**WORK TO COMPLETE**
Search the material below for the word "badge". Copy every line where it is found.

=== Begin Enclosure ===

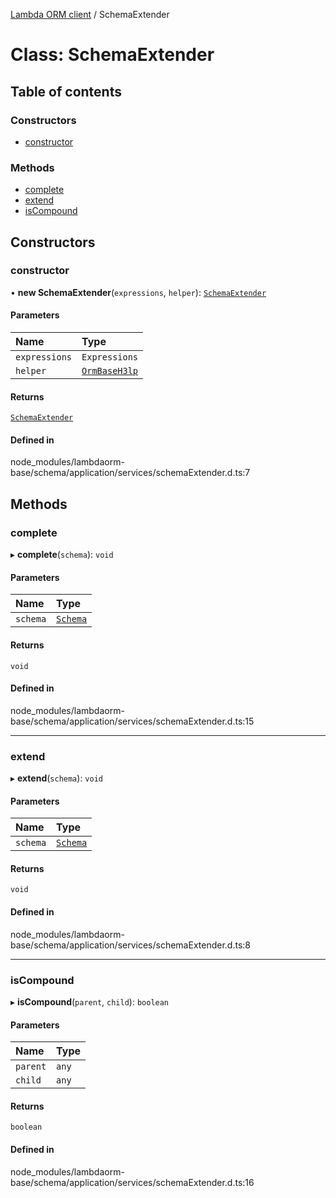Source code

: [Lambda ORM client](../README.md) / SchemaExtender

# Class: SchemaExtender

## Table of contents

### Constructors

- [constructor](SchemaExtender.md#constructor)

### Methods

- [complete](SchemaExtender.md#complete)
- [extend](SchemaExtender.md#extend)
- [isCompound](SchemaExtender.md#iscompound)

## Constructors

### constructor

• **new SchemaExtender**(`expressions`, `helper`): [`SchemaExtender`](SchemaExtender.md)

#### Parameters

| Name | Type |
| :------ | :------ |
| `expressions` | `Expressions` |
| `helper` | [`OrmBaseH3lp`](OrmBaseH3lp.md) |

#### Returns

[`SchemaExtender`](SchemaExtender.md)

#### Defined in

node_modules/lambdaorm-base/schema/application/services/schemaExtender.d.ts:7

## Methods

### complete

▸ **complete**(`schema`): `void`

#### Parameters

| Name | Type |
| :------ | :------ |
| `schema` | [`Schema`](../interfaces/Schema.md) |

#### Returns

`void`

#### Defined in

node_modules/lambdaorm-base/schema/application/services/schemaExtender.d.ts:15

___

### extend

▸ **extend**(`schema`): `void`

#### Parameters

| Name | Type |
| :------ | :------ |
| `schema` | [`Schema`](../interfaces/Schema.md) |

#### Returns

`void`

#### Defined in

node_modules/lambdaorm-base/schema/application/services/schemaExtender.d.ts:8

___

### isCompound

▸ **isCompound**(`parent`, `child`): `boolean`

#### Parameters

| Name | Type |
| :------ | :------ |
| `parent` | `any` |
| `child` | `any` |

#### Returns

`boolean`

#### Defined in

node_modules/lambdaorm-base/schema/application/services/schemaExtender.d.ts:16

=== End Enclosure ===
=== Begin Enclosure ===

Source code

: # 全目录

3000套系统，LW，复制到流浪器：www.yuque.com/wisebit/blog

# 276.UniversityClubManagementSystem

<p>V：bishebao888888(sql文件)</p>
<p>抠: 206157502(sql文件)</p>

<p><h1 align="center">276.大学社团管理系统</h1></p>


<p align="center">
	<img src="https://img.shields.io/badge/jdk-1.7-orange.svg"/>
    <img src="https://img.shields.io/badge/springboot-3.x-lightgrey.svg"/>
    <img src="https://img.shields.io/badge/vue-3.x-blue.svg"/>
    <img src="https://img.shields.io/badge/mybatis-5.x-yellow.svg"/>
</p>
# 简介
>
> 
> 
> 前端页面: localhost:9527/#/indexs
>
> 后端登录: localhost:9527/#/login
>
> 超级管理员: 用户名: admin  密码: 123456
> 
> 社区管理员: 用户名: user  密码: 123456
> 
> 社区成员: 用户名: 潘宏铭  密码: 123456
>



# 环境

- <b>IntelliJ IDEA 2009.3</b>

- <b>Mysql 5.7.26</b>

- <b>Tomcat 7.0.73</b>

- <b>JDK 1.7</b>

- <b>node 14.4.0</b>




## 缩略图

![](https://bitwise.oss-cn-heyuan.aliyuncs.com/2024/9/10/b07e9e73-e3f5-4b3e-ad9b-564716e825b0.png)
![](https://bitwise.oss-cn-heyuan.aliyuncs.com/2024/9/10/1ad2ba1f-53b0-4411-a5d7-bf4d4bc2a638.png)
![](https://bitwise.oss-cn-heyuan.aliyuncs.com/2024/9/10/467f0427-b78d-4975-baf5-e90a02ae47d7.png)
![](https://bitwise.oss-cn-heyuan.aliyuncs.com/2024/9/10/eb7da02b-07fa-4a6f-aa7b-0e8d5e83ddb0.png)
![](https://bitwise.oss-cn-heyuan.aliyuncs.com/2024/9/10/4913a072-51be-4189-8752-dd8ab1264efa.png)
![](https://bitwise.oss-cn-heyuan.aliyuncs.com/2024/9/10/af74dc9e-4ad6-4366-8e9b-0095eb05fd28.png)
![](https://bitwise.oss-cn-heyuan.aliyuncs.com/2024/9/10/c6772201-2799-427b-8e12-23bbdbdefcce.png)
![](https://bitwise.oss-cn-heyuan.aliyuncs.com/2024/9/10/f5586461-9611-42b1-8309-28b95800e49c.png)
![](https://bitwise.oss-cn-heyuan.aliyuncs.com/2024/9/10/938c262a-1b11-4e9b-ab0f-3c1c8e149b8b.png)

=== End Enclosure ===

**SOLUTION**
	<img src="https://img.shields.io/badge/jdk-1.7-orange.svg"/>
    <img src="https://img.shields.io/badge/springboot-3.x-lightgrey.svg"/>
    <img src="https://img.shields.io/badge/vue-3.x-blue.svg"/>
    <img src="https://img.shields.io/badge/mybatis-5.x-yellow.svg"/>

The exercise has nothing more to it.